Discipline is starting to fail in the ranks of the Zimbabwe Defence Force as rampant inflation, food and potable water shortages as well as a cholera epidemic brought on by the collapse of urban sanitation makes life in South Africa’s northern neighbour near unbearable.
The Zimbabwean as well as
AFP reports that soldiers ran amok in Harare yesterday, attacking money changers before vandalising and looting Chinese and Nigerian-owned shops.
The soldiers, who a
ZimOnline correspondent at the scene estimated at about 50 men, turned violent apparently out of frustration after spending several hours waiting in a queue at a bank in downtown Harare attempting to withdraw cash.

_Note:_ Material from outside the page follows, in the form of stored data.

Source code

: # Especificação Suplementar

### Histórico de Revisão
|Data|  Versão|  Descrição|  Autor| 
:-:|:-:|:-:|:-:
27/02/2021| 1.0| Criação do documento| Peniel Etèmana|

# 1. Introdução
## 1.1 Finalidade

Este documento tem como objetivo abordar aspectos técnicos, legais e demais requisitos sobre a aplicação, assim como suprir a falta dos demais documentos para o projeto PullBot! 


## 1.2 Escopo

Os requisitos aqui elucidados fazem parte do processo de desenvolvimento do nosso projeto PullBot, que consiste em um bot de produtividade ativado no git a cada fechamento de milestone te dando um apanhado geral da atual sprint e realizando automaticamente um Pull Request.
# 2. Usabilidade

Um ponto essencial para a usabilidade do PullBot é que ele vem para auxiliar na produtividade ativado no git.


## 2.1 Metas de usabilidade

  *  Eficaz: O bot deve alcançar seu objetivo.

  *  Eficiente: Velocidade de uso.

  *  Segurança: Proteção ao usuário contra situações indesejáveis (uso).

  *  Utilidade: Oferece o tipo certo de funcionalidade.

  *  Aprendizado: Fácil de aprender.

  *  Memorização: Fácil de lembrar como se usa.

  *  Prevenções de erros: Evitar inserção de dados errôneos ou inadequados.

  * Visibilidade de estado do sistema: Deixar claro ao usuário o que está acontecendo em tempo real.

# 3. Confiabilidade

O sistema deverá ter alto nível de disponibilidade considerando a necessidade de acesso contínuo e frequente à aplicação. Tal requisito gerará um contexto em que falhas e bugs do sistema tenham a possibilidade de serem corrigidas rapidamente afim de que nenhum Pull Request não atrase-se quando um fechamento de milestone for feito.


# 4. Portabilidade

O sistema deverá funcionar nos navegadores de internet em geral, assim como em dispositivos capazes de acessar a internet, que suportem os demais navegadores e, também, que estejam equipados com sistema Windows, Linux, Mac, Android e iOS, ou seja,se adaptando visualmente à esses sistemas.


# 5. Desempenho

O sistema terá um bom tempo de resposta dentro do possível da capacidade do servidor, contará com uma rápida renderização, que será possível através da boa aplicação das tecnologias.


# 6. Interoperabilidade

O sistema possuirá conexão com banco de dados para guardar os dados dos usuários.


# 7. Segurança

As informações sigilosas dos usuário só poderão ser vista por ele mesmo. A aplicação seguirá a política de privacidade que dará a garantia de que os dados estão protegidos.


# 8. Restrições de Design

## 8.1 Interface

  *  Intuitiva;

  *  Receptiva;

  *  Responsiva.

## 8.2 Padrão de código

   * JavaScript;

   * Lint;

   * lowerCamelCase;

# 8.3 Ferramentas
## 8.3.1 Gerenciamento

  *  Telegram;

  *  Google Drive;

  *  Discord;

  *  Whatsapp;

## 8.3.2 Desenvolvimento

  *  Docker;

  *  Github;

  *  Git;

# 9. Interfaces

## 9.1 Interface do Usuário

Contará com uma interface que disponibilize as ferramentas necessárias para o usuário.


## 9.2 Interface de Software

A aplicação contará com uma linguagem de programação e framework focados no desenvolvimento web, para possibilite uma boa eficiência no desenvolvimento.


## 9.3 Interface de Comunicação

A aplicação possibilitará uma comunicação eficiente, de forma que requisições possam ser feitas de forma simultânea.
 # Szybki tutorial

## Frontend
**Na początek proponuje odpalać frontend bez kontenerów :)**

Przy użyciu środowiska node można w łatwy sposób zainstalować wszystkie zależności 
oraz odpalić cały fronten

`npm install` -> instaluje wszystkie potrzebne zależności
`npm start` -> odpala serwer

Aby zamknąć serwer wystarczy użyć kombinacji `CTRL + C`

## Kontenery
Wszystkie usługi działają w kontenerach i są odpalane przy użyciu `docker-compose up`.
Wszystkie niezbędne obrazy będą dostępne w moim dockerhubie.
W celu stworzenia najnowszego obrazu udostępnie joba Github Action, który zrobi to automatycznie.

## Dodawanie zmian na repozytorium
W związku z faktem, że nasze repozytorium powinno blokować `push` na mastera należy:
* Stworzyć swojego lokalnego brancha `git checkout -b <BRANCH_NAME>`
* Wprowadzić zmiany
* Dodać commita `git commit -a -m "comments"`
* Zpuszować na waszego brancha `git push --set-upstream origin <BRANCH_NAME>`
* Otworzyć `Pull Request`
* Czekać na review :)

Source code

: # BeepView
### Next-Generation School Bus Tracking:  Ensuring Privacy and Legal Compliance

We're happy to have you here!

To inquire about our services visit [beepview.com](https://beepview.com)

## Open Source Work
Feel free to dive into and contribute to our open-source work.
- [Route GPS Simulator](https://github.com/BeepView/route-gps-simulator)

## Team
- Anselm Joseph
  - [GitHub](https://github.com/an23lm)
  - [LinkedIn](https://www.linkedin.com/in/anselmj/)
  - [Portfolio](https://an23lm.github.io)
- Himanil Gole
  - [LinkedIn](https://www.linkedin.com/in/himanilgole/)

“The soldiers turned on the money changers (illegal foreign currency dealers), accusing them of getting cash from Reserve Bank of Zimbabwe governor Gideon Gono to buy foreign currency for the central bank while everyone else is struggling to get cash,” the correspondent said.

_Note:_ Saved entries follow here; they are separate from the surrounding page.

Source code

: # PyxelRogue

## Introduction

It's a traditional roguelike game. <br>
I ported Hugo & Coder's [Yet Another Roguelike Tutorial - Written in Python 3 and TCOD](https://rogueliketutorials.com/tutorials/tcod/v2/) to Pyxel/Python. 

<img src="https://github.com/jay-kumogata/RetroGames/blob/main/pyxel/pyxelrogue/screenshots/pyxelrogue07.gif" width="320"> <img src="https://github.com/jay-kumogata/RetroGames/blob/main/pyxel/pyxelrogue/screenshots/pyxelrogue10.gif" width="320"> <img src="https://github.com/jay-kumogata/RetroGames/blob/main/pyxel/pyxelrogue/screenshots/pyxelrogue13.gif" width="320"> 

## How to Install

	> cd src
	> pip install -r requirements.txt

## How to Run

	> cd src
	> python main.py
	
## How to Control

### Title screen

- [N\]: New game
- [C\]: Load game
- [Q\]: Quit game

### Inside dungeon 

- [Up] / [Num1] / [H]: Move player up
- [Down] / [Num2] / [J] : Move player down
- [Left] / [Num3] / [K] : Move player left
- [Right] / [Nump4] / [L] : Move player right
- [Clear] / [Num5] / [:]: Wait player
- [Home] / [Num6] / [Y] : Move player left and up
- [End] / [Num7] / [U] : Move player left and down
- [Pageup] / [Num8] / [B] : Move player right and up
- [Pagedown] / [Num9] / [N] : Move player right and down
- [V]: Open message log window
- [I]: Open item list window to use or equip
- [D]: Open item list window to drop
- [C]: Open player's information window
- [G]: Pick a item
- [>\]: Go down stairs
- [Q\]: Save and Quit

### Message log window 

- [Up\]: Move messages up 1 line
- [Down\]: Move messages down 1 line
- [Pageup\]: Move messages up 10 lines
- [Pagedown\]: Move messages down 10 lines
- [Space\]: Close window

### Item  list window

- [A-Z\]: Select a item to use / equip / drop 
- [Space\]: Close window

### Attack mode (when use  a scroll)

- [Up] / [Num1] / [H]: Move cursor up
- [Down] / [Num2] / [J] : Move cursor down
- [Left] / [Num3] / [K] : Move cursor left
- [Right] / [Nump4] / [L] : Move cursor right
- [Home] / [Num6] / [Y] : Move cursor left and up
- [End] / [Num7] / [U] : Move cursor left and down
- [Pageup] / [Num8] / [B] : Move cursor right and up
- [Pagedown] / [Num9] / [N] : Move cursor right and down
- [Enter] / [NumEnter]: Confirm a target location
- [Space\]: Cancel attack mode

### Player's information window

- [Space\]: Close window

While the soldiers initially targeted people they suspected to be money-changers, they generally became violent and broke into shops mostly owned by Nigerians and Chinese traders where they looted goods, the reporter added.
AFP confirmed the report, but without citing numbers.
Police were then called in to deal with the unarmed soldiers. Shots were fired into the air and teargas was used to disperse the troops. Scores of young men joined in chasing after the soldiers and throwing stones at them.
AFP and The Zimbabwean add that inflation in the former garden state is now estimated in excess of 231 million percent.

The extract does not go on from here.